━━━ Provided data ━━━

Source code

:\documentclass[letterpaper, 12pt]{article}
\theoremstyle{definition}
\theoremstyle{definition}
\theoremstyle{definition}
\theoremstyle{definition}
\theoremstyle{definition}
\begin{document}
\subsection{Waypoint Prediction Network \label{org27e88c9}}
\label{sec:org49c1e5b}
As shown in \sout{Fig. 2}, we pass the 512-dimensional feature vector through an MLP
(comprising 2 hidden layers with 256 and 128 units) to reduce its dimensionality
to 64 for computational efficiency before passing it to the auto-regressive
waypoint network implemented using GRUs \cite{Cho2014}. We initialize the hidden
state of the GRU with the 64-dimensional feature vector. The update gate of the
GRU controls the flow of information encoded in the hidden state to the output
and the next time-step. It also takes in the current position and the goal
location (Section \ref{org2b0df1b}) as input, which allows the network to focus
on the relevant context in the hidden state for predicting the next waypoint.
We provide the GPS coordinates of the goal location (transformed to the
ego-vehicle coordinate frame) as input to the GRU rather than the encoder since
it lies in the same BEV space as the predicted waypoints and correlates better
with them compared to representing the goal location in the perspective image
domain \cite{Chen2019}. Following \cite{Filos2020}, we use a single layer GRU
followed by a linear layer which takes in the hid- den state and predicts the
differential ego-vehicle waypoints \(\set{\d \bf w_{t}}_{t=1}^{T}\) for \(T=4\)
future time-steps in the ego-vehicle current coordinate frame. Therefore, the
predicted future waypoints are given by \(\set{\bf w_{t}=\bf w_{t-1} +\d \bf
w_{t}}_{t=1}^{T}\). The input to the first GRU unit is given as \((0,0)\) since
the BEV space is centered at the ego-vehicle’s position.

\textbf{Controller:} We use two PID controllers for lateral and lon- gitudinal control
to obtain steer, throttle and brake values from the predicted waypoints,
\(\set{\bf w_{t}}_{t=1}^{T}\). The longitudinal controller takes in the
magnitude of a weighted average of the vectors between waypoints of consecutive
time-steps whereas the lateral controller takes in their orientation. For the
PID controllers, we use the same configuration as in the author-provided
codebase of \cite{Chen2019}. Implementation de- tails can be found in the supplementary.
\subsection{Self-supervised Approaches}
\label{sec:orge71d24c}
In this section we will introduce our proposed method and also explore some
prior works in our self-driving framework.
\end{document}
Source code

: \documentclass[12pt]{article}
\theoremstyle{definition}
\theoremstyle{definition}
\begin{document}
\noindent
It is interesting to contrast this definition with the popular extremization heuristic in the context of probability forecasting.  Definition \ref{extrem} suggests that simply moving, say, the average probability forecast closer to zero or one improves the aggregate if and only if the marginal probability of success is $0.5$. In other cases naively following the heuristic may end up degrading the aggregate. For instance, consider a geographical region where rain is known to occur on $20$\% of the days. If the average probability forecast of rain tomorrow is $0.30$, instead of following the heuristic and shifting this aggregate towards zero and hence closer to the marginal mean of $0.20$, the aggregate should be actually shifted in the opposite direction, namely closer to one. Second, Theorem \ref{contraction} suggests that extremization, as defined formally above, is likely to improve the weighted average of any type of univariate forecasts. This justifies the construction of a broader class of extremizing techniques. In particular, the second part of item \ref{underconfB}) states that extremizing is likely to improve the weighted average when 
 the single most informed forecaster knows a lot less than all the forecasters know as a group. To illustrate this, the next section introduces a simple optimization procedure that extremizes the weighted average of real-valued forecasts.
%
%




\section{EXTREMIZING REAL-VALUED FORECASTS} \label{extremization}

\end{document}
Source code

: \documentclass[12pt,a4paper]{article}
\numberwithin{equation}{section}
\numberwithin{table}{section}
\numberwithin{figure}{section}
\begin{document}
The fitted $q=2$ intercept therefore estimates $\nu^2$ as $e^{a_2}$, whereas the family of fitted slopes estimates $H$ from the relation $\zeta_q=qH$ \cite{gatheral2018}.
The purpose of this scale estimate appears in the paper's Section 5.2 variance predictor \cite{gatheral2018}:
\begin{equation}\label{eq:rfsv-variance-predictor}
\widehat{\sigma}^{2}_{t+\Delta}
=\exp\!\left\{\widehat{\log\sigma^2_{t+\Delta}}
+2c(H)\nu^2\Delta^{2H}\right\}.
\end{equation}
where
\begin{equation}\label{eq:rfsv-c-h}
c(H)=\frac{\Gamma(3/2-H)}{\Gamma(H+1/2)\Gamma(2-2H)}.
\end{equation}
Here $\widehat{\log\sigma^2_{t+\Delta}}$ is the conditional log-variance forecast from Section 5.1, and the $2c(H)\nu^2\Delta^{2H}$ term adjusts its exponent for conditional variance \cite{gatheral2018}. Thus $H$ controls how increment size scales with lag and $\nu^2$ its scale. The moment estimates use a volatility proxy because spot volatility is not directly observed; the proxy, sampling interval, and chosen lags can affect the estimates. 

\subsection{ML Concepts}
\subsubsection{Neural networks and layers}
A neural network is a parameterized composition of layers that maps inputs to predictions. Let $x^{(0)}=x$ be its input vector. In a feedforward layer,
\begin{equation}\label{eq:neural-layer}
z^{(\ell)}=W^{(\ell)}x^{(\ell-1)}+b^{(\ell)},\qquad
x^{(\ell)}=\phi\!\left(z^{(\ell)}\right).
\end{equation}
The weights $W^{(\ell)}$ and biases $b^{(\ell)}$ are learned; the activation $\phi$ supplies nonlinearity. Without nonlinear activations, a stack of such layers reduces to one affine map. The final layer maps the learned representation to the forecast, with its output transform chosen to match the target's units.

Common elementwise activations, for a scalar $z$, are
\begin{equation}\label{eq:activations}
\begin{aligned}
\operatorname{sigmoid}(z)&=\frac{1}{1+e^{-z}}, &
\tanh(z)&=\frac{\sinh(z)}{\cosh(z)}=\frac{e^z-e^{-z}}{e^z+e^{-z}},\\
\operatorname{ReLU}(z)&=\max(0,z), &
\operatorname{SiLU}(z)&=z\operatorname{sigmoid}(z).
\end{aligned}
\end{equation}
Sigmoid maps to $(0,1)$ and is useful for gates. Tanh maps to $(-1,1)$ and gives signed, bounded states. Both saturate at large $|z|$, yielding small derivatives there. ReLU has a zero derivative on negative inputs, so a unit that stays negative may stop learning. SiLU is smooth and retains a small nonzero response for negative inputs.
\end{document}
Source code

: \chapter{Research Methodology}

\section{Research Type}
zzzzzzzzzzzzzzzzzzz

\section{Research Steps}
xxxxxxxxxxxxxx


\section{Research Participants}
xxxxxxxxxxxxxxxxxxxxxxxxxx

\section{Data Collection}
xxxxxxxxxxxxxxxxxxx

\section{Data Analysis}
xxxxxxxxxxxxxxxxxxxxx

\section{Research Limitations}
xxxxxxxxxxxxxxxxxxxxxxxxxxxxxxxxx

━━━

● **Work task**: Report all lines of the data that include the word "ReLU".

● **Expected answer**:
\operatorname{ReLU}(z)&=\max(0,z), &
Sigmoid maps to $(0,1)$ and is useful for gates. Tanh maps to $(-1,1)$ and gives signed, bounded states. Both saturate at large $|z|$, yielding small derivatives there. ReLU has a zero derivative on negative inputs, so a unit that stays negative may stop learning. SiLU is smooth and retains a small nonzero response for negative inputs.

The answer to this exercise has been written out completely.